Adhineta ( Leader) is a 2009 Indian Telugu-language political action film  produced by K. K. Radha Mohan on Sri Satya Sai Arts banner and directed by V. Samudra. Starring Jagapati Babu, Shraddha Das, Hamsa Nandini  and music composed by Srikanth Deva.

Plot
The film begins in a village where Suryanarayana / Suri Babu an unemployed youth who stands for righteousness. Puttaguntla Sriramulaiah a rectitude MLA is the preceptor of Suri Babu. He always insists Suri Babu be on board with politics which he denies. Then, with Sriramulaiah’s influence, Suri Babu joins as Personal Secretary to an amoral Chief Minister Tirupati Nayudu. In his tyranny, anarchy and irregularities flare in the direction of an anti-social element Mahendra Bhupati the sidekick to CM. Anyhow, in his rank Suri babu facilities the impoverished and acquires a good reputation in public. In that process, he aids financial support for a meritorious penniless student Rajeswari and they fall in love. 

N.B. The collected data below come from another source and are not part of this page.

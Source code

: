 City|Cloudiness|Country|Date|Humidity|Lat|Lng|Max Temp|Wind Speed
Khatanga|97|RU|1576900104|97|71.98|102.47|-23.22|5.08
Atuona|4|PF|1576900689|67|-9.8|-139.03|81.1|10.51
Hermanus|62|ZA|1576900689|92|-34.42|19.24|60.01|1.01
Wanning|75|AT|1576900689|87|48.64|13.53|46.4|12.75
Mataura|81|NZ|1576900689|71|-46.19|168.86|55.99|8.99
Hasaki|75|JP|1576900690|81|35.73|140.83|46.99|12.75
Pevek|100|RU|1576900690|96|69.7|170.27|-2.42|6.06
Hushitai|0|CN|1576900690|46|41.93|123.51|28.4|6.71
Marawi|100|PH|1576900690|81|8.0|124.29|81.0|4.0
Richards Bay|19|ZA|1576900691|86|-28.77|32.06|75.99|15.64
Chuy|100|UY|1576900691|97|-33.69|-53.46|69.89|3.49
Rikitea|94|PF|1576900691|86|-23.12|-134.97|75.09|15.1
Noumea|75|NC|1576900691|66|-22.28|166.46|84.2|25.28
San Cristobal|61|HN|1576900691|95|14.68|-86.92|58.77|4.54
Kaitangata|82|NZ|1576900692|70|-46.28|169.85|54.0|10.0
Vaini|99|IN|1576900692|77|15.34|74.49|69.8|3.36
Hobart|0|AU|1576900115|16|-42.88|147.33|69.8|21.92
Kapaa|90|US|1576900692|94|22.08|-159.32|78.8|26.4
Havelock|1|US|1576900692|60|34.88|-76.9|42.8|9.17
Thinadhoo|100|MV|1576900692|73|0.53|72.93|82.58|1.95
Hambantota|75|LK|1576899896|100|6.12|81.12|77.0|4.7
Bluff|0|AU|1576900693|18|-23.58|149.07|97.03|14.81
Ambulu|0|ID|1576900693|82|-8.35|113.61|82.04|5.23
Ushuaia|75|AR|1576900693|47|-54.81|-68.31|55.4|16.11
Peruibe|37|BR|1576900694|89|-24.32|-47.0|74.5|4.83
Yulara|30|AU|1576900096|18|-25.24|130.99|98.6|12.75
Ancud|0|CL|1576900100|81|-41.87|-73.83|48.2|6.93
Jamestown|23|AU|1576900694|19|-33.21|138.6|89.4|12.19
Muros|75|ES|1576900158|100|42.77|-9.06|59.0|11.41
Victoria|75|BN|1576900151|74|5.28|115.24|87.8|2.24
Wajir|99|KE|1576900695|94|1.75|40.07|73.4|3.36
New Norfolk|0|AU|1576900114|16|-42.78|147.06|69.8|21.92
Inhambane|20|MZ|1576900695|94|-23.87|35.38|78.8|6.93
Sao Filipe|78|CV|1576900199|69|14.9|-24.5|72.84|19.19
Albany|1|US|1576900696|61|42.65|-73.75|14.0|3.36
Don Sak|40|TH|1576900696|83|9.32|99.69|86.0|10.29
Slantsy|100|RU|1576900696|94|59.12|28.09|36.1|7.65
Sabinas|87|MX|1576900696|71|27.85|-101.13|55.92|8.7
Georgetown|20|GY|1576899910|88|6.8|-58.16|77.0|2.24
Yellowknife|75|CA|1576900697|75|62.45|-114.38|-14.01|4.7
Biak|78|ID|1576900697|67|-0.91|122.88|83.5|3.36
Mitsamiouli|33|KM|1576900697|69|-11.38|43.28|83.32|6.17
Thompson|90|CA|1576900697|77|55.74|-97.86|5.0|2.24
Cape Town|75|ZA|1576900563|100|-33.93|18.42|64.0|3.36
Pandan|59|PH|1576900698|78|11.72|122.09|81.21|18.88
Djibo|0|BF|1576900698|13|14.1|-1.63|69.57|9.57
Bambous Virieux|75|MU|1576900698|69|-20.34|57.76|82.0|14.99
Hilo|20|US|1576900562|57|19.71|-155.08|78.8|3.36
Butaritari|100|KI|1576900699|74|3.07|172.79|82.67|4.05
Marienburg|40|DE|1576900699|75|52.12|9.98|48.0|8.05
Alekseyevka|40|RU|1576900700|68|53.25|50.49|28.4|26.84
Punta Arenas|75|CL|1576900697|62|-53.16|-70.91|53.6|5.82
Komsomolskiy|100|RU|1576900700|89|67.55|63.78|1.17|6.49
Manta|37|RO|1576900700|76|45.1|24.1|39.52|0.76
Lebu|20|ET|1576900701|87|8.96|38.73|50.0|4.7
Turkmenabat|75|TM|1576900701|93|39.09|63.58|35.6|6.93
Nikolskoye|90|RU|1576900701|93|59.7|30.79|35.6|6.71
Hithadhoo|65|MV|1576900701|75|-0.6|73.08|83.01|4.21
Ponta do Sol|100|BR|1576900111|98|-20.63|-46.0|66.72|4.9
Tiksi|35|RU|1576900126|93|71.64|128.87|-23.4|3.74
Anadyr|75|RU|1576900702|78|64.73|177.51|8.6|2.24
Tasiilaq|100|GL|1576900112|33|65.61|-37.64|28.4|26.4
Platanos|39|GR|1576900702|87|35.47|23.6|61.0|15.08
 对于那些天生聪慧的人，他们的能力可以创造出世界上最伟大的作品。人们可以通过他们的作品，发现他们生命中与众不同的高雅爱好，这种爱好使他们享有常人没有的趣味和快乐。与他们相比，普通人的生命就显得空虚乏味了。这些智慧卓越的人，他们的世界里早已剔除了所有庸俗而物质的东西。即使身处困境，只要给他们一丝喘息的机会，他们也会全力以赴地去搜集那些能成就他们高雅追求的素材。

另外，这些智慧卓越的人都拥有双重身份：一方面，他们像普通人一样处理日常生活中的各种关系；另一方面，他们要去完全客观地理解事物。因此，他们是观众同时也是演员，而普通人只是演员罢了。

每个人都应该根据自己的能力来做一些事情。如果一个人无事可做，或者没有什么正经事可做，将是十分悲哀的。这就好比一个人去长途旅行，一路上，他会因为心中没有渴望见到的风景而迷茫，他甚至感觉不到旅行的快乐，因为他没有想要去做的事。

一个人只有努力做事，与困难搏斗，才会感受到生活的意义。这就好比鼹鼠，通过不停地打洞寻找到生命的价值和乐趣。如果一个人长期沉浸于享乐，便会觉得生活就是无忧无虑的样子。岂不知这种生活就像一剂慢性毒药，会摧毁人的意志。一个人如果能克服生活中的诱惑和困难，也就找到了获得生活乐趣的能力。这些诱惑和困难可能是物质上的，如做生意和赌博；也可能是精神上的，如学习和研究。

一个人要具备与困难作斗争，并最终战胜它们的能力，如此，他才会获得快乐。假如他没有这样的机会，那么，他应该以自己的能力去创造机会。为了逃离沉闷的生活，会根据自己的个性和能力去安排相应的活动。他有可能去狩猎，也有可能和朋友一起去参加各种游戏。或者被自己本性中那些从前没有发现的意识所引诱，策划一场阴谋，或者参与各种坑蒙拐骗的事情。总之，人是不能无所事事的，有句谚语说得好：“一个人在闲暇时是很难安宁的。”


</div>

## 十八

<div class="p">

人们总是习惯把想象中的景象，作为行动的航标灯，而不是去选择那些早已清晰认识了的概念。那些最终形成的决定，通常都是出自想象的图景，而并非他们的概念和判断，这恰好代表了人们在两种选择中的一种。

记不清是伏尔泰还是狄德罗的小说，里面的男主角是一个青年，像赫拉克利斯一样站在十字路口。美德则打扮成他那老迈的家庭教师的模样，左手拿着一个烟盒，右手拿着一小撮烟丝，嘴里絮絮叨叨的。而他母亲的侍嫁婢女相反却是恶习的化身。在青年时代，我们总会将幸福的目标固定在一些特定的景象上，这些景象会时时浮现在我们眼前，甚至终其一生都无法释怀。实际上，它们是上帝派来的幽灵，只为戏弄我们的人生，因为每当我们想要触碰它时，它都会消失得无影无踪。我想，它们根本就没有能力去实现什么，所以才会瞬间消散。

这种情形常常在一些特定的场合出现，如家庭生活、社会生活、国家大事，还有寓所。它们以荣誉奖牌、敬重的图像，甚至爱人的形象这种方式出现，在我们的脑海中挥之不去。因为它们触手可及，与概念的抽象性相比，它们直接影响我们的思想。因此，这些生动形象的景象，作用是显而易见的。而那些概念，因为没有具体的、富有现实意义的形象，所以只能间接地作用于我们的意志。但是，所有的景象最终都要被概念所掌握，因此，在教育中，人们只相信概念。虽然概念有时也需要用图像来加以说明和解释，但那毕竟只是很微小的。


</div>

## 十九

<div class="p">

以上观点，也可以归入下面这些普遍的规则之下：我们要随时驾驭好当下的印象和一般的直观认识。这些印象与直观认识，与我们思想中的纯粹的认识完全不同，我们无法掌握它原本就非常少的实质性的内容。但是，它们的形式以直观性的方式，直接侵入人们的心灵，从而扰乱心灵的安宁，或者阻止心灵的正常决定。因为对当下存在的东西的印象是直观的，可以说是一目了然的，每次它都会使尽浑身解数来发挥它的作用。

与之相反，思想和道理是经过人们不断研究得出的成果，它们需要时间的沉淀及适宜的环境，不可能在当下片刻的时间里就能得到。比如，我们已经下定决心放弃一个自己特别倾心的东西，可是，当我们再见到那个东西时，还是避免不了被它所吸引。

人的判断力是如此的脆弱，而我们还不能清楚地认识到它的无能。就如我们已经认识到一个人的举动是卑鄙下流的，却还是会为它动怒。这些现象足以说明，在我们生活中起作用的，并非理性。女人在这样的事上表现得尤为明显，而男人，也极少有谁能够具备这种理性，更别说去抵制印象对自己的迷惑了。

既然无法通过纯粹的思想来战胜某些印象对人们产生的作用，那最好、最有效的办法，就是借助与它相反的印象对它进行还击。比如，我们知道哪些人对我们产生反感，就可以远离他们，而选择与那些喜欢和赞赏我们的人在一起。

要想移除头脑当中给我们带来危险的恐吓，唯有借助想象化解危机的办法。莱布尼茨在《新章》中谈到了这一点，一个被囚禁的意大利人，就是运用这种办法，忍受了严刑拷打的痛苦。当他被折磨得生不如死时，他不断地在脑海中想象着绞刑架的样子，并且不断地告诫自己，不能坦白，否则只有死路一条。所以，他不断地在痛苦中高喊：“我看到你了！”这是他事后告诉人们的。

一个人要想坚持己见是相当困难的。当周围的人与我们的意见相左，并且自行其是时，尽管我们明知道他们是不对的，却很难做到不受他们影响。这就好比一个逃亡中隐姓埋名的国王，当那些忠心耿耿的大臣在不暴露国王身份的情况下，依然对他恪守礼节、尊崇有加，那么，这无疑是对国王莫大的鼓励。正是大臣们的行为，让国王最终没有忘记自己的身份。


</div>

Once, Mahendra Bhupati’s younger brother Narendra Bhupati bedevils with a girl Aasha sister of CM’s attender when Suri Babu kicks him off. In that rage, Narendra & his friends molest and slaughter Aasha. Suri Babu catches them with pieces of evidence and files up the case. But CM pull wires and drop the charges against the culprits. During that plight, Sriramulaiah starts a public agitation anti to CM which intensifies. So, Sriramulaiah is slain, and before dying, Sriramulaiah takes a word from Suri Babu that he will enter politics as his heir. Accordingly, Suri Babu contests as an independent from the Sriramulu constituency opposite CM's candidate Mahendra Bhupathi and triumphs. At this point, Suri Babu accumulates 25 independents which becomes deciding factor to form a government. Here Bharatamma wife of Sriramulaiah offers support to the party that makes Suri Babu CM. As it is a prerequisite Tirupati Naidu's party steps in and designates Suri Babu as Chief Minister of Andhra Pradesh. Therefrom, he makes many revolutionary changes in the governance that mobilizes a high level of public credence and applause. 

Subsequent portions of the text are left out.